The result is a fundamental loss of trust between employee and employer, between citizen and elected official and, ultimately, between people and their neighbors. Yet, basic trust and civility are the requisite pillars on which any well-functioning democracy and free-market economy depend.

Next, there are the environmental debts stemming from the use and abuse of our common patrimony in nature. While there have been some success stories, the majority of our natural systems are in decline.

Each year, the world loses approximately 40 million acres of forest because of cutting and burning; more than half of the world’s fish stocks are depleted or overfished; loss of species and habitat continues at an unprecedented rate, with an estimated 50,000 plant and animal species disappearing each year; and emissions of carbon dioxide and other greenhouse gases continue to rise, threatening to raise global temperatures by 2 to 6 degrees Fahrenheit within the next century. To say we are squandering our own life-support systems would be to put it mildly.

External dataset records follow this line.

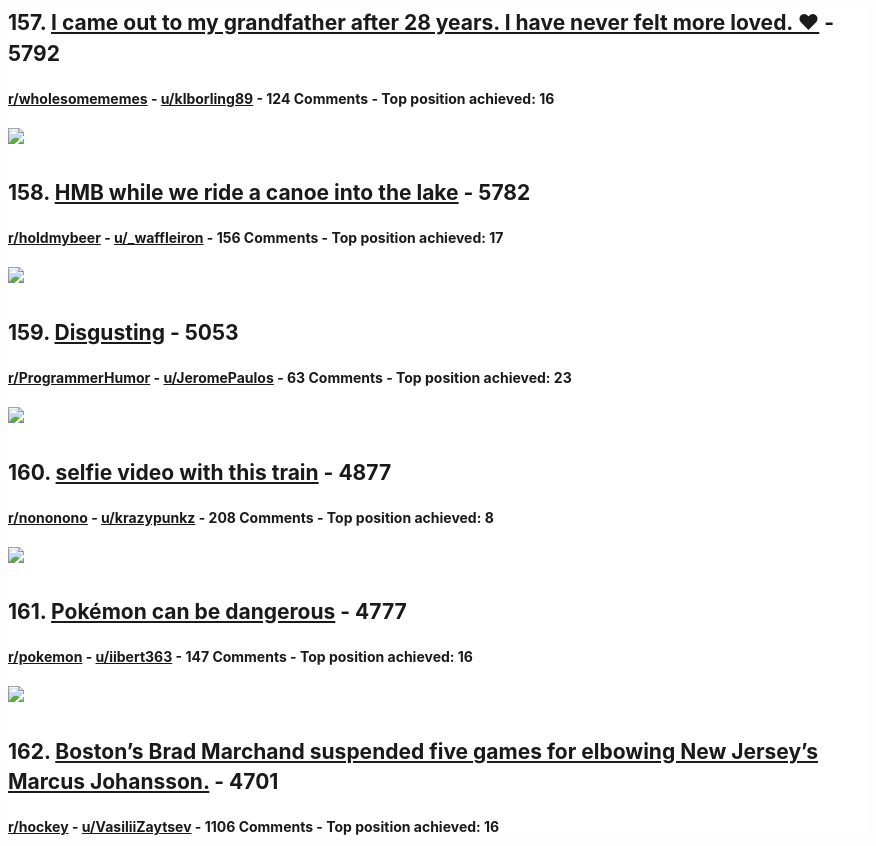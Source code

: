 ## 157. [I came out to my grandfather after 28 years. I have never felt more loved. ❤️](http://reddit.com/r/wholesomememes/comments/7srfh1/i_came_out_to_my_grandfather_after_28_years_i/) - 5792
#### [r/wholesomememes](http://reddit.com/r/wholesomememes) - [u/klborling89](http://reddit.com/u/klborling89) - 124 Comments - Top position achieved: 16

<a href="https://i.redd.it/1puvk293n3c01.jpg"><img src="https://b.thumbs.redditmedia.com/xAxsVkv5PV7CzSE2e97Rxx3uBPc1xCeBshzT5Ef1_IA.jpg"></img></a>

## 158. [HMB while we ride a canoe into the lake](http://reddit.com/r/holdmybeer/comments/7sm1z0/hmb_while_we_ride_a_canoe_into_the_lake/) - 5782
#### [r/holdmybeer](http://reddit.com/r/holdmybeer) - [u/_waffleiron](http://reddit.com/u/_waffleiron) - 156 Comments - Top position achieved: 17

<a href="https://gfycat.com/AnimatedHeftyCoyote"><img src="https://b.thumbs.redditmedia.com/0l-Jqly2W1noSJiUaw1GiWYxHxsaiscf1QJaskPLrDQ.jpg"></img></a>

## 159. [Disgusting](http://reddit.com/r/ProgrammerHumor/comments/7sl6la/disgusting/) - 5053
#### [r/ProgrammerHumor](http://reddit.com/r/ProgrammerHumor) - [u/JeromePaulos](http://reddit.com/u/JeromePaulos) - 63 Comments - Top position achieved: 23

<a href="https://i.redd.it/afc2a92clyb01.png"><img src="https://b.thumbs.redditmedia.com/RAEWOtK8upGye-R9tpzEKF1wkZAgQa-KZqWYyN1ocUI.jpg"></img></a>

## 160. [selfie video with this train](http://reddit.com/r/nononono/comments/7sloqz/selfie_video_with_this_train/) - 4877
#### [r/nononono](http://reddit.com/r/nononono) - [u/krazypunkz](http://reddit.com/u/krazypunkz) - 208 Comments - Top position achieved: 8

<a href="https://v.redd.it/4yd5myir5zb01"><img src="https://b.thumbs.redditmedia.com/GTICmi8N8JywDUd0-l4L6EcR3IqKfwbmpKCvDw-ub-o.jpg"></img></a>

## 161. [Pokémon can be dangerous](http://reddit.com/r/pokemon/comments/7sn0ul/pokémon_can_be_dangerous/) - 4777
#### [r/pokemon](http://reddit.com/r/pokemon) - [u/iibert363](http://reddit.com/u/iibert363) - 147 Comments - Top position achieved: 16

<a href="https://i.redd.it/vgf1tjmtn0c01.png"><img src="https://b.thumbs.redditmedia.com/Q2ZQHI8ZDsP_VVTFt94N4C9LgtXtPxjq4XE3RTet0Fs.jpg"></img></a>

## 162. [Boston’s Brad Marchand suspended five games for elbowing New Jersey’s Marcus Johansson.](http://reddit.com/r/hockey/comments/7srnlt/bostons_brad_marchand_suspended_five_games_for/) - 4701
#### [r/hockey](http://reddit.com/r/hockey) - [u/VasiliiZaytsev](http://reddit.com/u/VasiliiZaytsev) - 1106 Comments - Top position achieved: 16

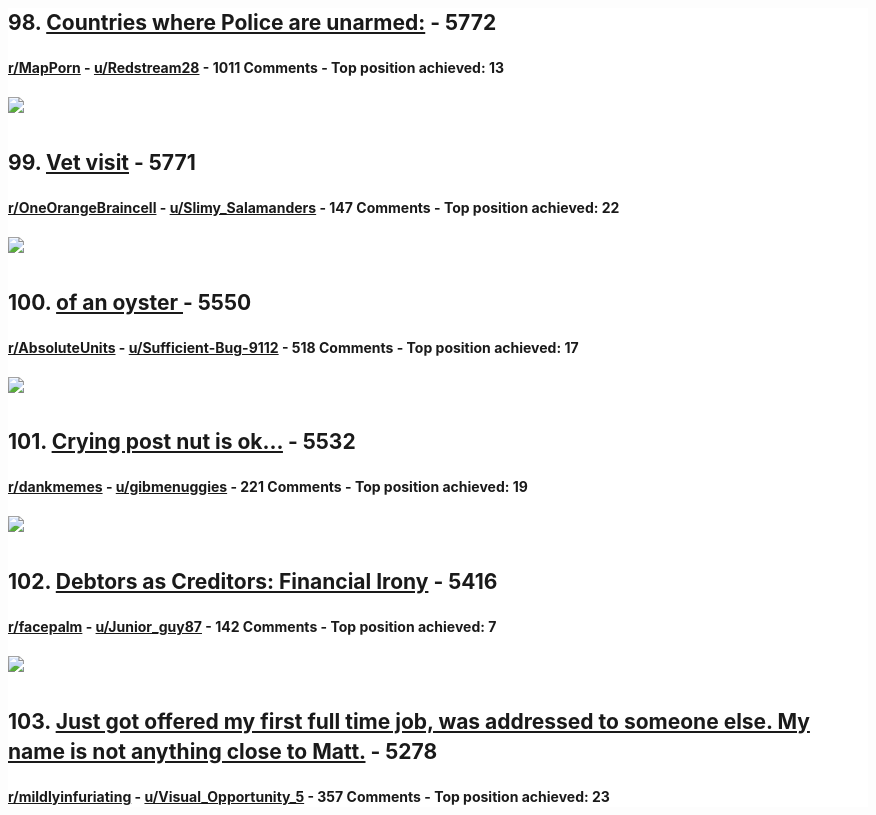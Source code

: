 ## 98. [Countries where Police are unarmed:](http://reddit.com/r/MapPorn/comments/1apunhq/countries_where_police_are_unarmed/) - 5772
#### [r/MapPorn](http://reddit.com/r/MapPorn) - [u/Redstream28](http://reddit.com/u/Redstream28) - 1011 Comments - Top position achieved: 13

<a href="https://i.redd.it/y9svg1ez3dic1.png"><img src="https://b.thumbs.redditmedia.com/gWaSJYYUTSGkWIjMZMnwG2EZNtytU4Ot8WMvCubsUQA.jpg"></img></a>

## 99. [Vet visit](http://reddit.com/r/OneOrangeBraincell/comments/1apsjc2/vet_visit/) - 5771
#### [r/OneOrangeBraincell](http://reddit.com/r/OneOrangeBraincell) - [u/Slimy_Salamanders](http://reddit.com/u/Slimy_Salamanders) - 147 Comments - Top position achieved: 22

<a href="https://www.reddit.com/gallery/1apsjc2"><img src="https://b.thumbs.redditmedia.com/IWc1xO3S_0LGEuJfBOXJI32Q2Y5ttuHFQgpUR609BBY.jpg"></img></a>

## 100. [of an oyster ](http://reddit.com/r/AbsoluteUnits/comments/1apiw4p/of_an_oyster/) - 5550
#### [r/AbsoluteUnits](http://reddit.com/r/AbsoluteUnits) - [u/Sufficient-Bug-9112](http://reddit.com/u/Sufficient-Bug-9112) - 518 Comments - Top position achieved: 17

<a href="https://v.redd.it/e8d5iblzo9ic1"><img src="https://external-preview.redd.it/OGUxenl1Z3pvOWljMalOfaBQuMcs7asMNGzFQCNw5oNJaWxoOBFDtMxdcZXC.png?width=140&amp;height=140&amp;crop=140:140,smart&amp;format=jpg&amp;v=enabled&amp;lthumb=true&amp;s=f0506cdd2be3a43e95ac122f113c7a172fc7a25d"></img></a>

## 101. [Crying post nut is ok...](http://reddit.com/r/dankmemes/comments/1aq7geo/crying_post_nut_is_ok/) - 5532
#### [r/dankmemes](http://reddit.com/r/dankmemes) - [u/gibmenuggies](http://reddit.com/u/gibmenuggies) - 221 Comments - Top position achieved: 19

<a href="https://i.redd.it/guzirtn4pfic1.jpeg"><img src="https://a.thumbs.redditmedia.com/LjspFg2RTdbvMxr-ZD4U4GN5ATNig6zHx7o0GP1bmU8.jpg"></img></a>

## 102. [Debtors as Creditors: Financial Irony](http://reddit.com/r/facepalm/comments/1apqwnm/debtors_as_creditors_financial_irony/) - 5416
#### [r/facepalm](http://reddit.com/r/facepalm) - [u/Junior_guy87](http://reddit.com/u/Junior_guy87) - 142 Comments - Top position achieved: 7

<a href="https://i.redd.it/ki9gkb874cic1.jpeg"><img src="https://b.thumbs.redditmedia.com/jhz_xnQS4Pqm0nYSMj2hifMz8ig_IpxR5a20R6TtLbA.jpg"></img></a>

## 103. [Just got offered my first full time job, was addressed to someone else. My name is not anything close to Matt.](http://reddit.com/r/mildlyinfuriating/comments/1apfxwl/just_got_offered_my_first_full_time_job_was/) - 5278
#### [r/mildlyinfuriating](http://reddit.com/r/mildlyinfuriating) - [u/Visual_Opportunity_5](http://reddit.com/u/Visual_Opportunity_5) - 357 Comments - Top position achieved: 23
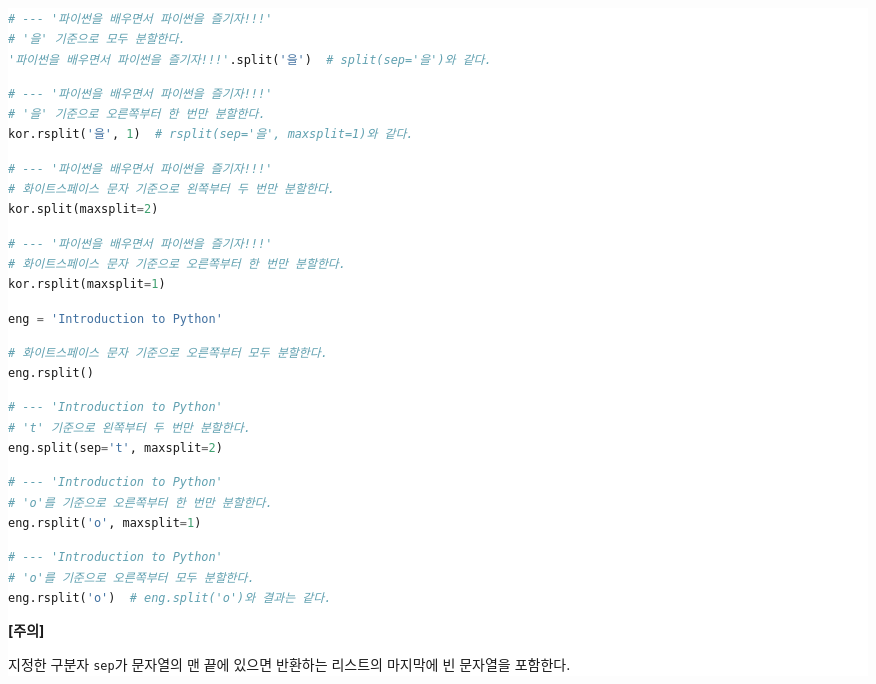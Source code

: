 
```python
# --- '파이썬을 배우면서 파이썬을 즐기자!!!'
# '을' 기준으로 모두 분할한다.
'파이썬을 배우면서 파이썬을 즐기자!!!'.split('을')  # split(sep='을')와 같다.        
```


```python
# --- '파이썬을 배우면서 파이썬을 즐기자!!!'
# '을' 기준으로 오른쪽부터 한 번만 분할한다.
kor.rsplit('을', 1)  # rsplit(sep='을', maxsplit=1)와 같다.  
```


```python
# --- '파이썬을 배우면서 파이썬을 즐기자!!!'
# 화이트스페이스 문자 기준으로 왼쪽부터 두 번만 분할한다.
kor.split(maxsplit=2)   
```


```python
# --- '파이썬을 배우면서 파이썬을 즐기자!!!'
# 화이트스페이스 문자 기준으로 오른쪽부터 한 번만 분할한다.
kor.rsplit(maxsplit=1)  
```


```python
eng = 'Introduction to Python'
```


```python
# 화이트스페이스 문자 기준으로 오른쪽부터 모두 분할한다.
eng.rsplit()
```


```python
# --- 'Introduction to Python'
# 't' 기준으로 왼쪽부터 두 번만 분할한다.
eng.split(sep='t', maxsplit=2)
```


```python
# --- 'Introduction to Python'
# 'o'를 기준으로 오른쪽부터 한 번만 분할한다.
eng.rsplit('o', maxsplit=1)
```


```python
# --- 'Introduction to Python'
# 'o'를 기준으로 오른쪽부터 모두 분할한다.
eng.rsplit('o')  # eng.split('o')와 결과는 같다.
```

**[주의]**  

지정한 구분자 `sep`가 문자열의 맨 끝에 있으면 반환하는 리스트의 마지막에 빈 문자열을 포함한다.  
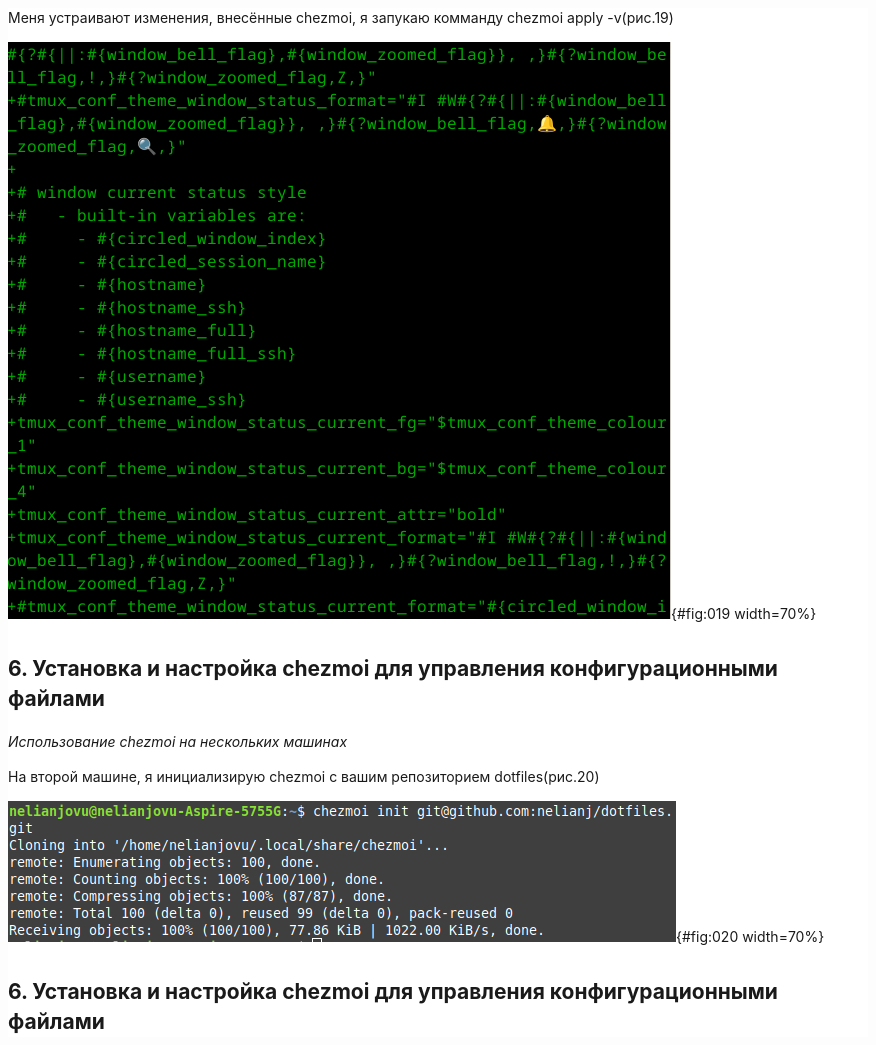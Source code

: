 Меня устраивают изменения, внесённые chezmoi, я запукаю комманду chezmoi apply -v(рис.19)

![применение изменений](image/22.png){#fig:019 width=70%} 

## 6. Установка и настройка chezmoi для управления конфигурационными файлами

*Использование chezmoi на нескольких машинах*

На второй машине, я инициализирую chezmoi с вашим репозиторием dotfiles(рис.20)

![инициализирование chezmoi](image/25.png){#fig:020 width=70%}

## 6. Установка и настройка chezmoi для управления конфигурационными файлами
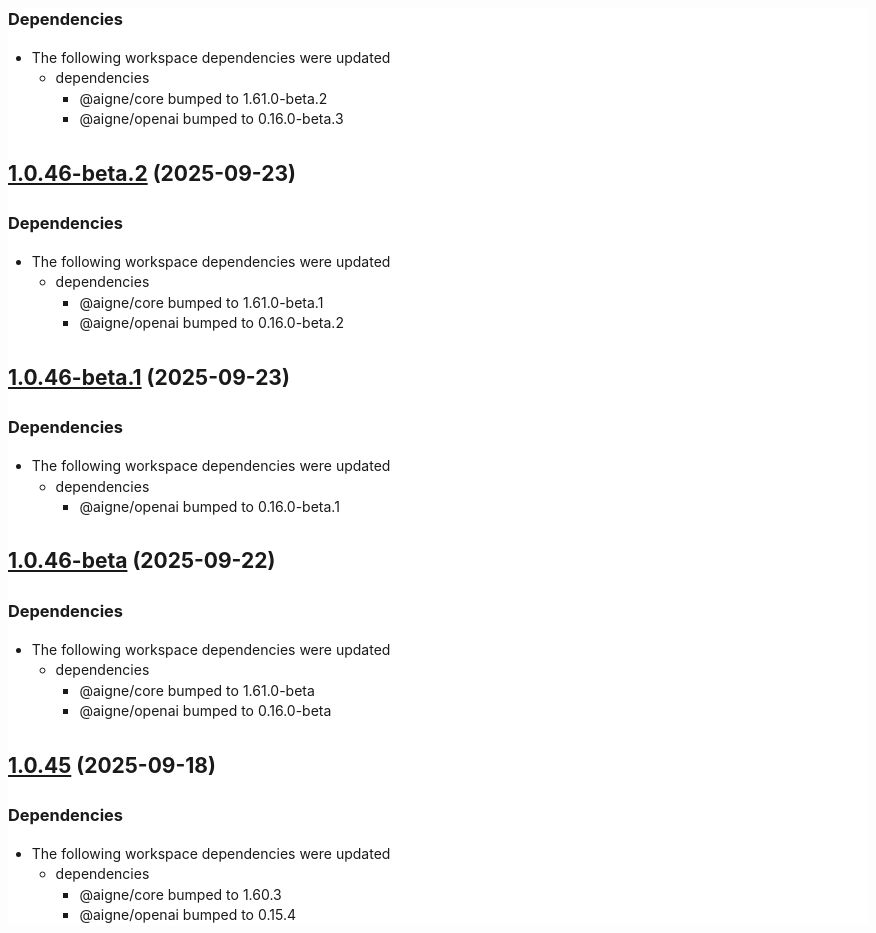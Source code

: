 
### Dependencies

* The following workspace dependencies were updated
  * dependencies
    * @aigne/core bumped to 1.61.0-beta.2
    * @aigne/openai bumped to 0.16.0-beta.3

## [1.0.46-beta.2](https://github.com/AIGNE-io/aigne-framework/compare/fs-memory-v1.0.46-beta.1...fs-memory-v1.0.46-beta.2) (2025-09-23)


### Dependencies

* The following workspace dependencies were updated
  * dependencies
    * @aigne/core bumped to 1.61.0-beta.1
    * @aigne/openai bumped to 0.16.0-beta.2

## [1.0.46-beta.1](https://github.com/AIGNE-io/aigne-framework/compare/fs-memory-v1.0.46-beta...fs-memory-v1.0.46-beta.1) (2025-09-23)


### Dependencies

* The following workspace dependencies were updated
  * dependencies
    * @aigne/openai bumped to 0.16.0-beta.1

## [1.0.46-beta](https://github.com/AIGNE-io/aigne-framework/compare/fs-memory-v1.0.45...fs-memory-v1.0.46-beta) (2025-09-22)


### Dependencies

* The following workspace dependencies were updated
  * dependencies
    * @aigne/core bumped to 1.61.0-beta
    * @aigne/openai bumped to 0.16.0-beta

## [1.0.45](https://github.com/AIGNE-io/aigne-framework/compare/fs-memory-v1.0.44...fs-memory-v1.0.45) (2025-09-18)


### Dependencies

* The following workspace dependencies were updated
  * dependencies
    * @aigne/core bumped to 1.60.3
    * @aigne/openai bumped to 0.15.4
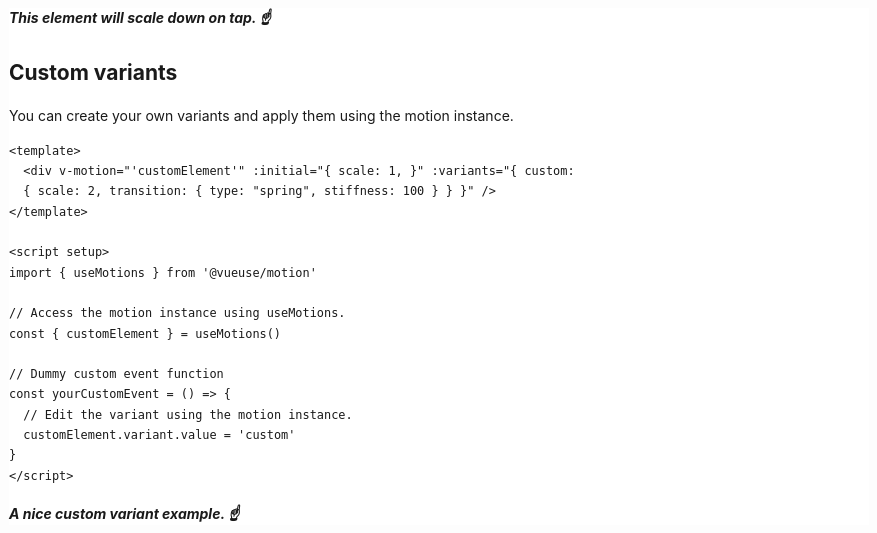 ##### _This element will scale down on tap._ ☝️

## Custom variants

You can create your own variants and apply them using the motion instance.

```vue
<template>
  <div v-motion="'customElement'" :initial="{ scale: 1, }" :variants="{ custom:
  { scale: 2, transition: { type: "spring", stiffness: 100 } } }" />
</template>

<script setup>
import { useMotions } from '@vueuse/motion'

// Access the motion instance using useMotions.
const { customElement } = useMotions()

// Dummy custom event function
const yourCustomEvent = () => {
  // Edit the variant using the motion instance.
  customElement.variant.value = 'custom'
}
</script>
```

##### _A nice custom variant example._ ☝️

Any one of these debts alone would be debilitating to the next generation; combined, they seem devastating. They also raise questions of intergenerational equity, which have profound implications for the future of American politics. How can one generation justify permanently drawing down the social, financial and natural capital of another?

Is it much wonder then why, according to a recent survey, 60% of young, voting-age Americans consider themselves neither Republicans nor Democrats but “other?”